# Where Is The Margin Scheme Benefit?



## abrogard (8 mo ago)

The GST Margin Scheme, I'm told, offers a reduction. Okay. But how/where is it?

I can understand this well enough, I think ( an example from a book) :

Vendor: buys a block gst free. For $500,000. Spends $365,000 on building on it. Sells for $900,000
The margin is $400,000. The building costs are irrelevant.
The GST is 1/11 x $400,000 = $36,363

So that's the 'reduced' GST. 

What's the 'non reduced' gst? All the stuff I read explaining the margin scheme to me fails to mention the cost WITHOUT the margin scheme.

So I figured it must be this:

Sells for $900,000 : GST $90,000
MINUS gst credits for the building which = $33,181
$90,000 - $33,181 = $57,189

The 'not reduced' GST is $57,189.

So the 'saving' is $57,189 - $36,363 = $20,826

Right? I don't believe it. I can't see the ATO 'giving away' that much money.

Can anyone explain it to me?


----------



## JandE (Jul 17, 2015)

abrogard said:


> The GST Margin Scheme, I'm told, offers a reduction. Okay.

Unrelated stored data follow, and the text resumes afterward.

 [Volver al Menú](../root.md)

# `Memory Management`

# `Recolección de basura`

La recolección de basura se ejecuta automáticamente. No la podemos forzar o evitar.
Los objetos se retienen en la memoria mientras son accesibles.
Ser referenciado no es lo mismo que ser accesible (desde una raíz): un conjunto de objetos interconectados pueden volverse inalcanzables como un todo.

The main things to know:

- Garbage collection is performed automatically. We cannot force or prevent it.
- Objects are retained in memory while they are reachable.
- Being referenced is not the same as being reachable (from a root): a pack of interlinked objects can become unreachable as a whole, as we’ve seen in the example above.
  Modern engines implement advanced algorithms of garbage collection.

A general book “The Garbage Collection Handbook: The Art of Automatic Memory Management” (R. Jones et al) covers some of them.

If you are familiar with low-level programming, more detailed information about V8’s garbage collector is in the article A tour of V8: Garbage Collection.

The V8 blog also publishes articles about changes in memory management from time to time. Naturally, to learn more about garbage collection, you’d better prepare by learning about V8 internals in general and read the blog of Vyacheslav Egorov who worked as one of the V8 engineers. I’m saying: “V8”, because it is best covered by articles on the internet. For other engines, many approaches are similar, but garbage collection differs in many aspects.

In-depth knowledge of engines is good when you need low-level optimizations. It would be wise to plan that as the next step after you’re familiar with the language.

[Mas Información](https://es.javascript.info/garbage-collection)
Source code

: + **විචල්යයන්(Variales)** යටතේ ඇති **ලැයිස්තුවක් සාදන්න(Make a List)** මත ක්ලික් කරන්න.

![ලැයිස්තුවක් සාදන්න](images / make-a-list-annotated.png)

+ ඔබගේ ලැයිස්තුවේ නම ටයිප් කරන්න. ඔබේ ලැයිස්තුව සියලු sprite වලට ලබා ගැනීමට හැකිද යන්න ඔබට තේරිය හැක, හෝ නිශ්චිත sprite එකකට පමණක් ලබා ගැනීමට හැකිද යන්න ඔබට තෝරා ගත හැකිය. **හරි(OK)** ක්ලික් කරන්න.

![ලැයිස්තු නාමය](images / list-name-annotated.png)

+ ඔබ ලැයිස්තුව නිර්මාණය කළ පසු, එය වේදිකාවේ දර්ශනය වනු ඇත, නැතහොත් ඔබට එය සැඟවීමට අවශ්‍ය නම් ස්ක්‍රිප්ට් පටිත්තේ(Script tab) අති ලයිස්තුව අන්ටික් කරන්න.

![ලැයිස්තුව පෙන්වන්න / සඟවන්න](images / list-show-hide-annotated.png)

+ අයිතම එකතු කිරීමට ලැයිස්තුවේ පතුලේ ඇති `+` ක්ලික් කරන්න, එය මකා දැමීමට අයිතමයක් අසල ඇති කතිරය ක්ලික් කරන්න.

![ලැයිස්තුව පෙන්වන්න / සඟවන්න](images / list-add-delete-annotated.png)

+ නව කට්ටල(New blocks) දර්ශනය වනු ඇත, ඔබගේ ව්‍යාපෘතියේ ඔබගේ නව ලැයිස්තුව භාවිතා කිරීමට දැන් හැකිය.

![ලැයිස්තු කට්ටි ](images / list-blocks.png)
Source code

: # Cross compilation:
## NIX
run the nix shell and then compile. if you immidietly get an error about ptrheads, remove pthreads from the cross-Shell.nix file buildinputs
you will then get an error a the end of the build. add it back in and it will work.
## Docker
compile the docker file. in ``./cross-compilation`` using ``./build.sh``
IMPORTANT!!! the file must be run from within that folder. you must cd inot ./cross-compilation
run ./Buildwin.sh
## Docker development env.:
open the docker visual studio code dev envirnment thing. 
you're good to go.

But how/where is it?
> 
> I can understand this well enough, I think ( an example from a book) :
> 
> ...


You are getting into complex tax issues with this, and it may not even be relevant.

*Eligibility to use the margin scheme*

If you sell property as part of your business and you're registered for GST, you may use the margin scheme to work out how much GST you must pay.
If you use the margin scheme the parties must have a written agreement to use the margin scheme *before* settlement.

You *can’t* use the margin scheme:

if you purchased the property as fully taxable and the margin scheme wasn't used
if you weren’t registered or required to be registered for GST at the time of your sale


----------